# TASK REQUIREMENTS
Return, word for word, only the lines of the data below that lie between the line with "This is the connection" and the line with "This is the transitation", those two lines included.

+++

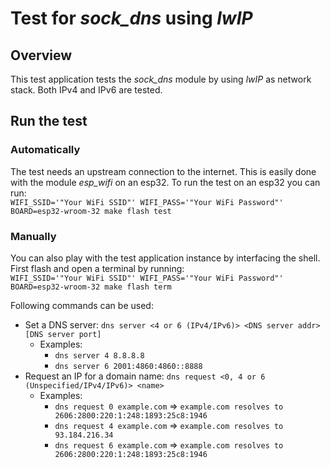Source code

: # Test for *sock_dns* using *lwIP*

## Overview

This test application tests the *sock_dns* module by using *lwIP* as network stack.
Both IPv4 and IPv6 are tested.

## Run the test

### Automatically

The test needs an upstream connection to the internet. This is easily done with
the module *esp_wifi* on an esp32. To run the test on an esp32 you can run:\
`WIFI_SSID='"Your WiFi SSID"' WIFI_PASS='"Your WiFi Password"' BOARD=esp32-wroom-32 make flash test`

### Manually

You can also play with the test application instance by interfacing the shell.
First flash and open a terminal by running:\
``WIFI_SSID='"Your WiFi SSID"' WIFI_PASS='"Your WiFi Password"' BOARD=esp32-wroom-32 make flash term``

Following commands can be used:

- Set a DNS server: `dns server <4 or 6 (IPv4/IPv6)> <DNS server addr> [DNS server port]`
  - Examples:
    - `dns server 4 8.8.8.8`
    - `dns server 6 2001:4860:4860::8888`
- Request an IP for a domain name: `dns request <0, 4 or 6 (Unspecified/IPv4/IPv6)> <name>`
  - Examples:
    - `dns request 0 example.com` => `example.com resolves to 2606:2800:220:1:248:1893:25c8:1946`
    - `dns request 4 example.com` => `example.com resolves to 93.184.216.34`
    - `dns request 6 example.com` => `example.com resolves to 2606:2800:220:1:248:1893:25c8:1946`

+++

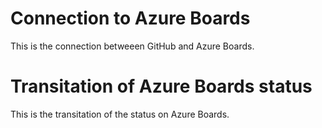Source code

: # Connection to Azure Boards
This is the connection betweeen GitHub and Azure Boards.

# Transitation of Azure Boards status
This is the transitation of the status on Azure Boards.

+++

# ANSWER TO THIS TASK
This is the connection betweeen GitHub and Azure Boards.

# Transitation of Azure Boards status
This is the transitation of the status on Azure Boards.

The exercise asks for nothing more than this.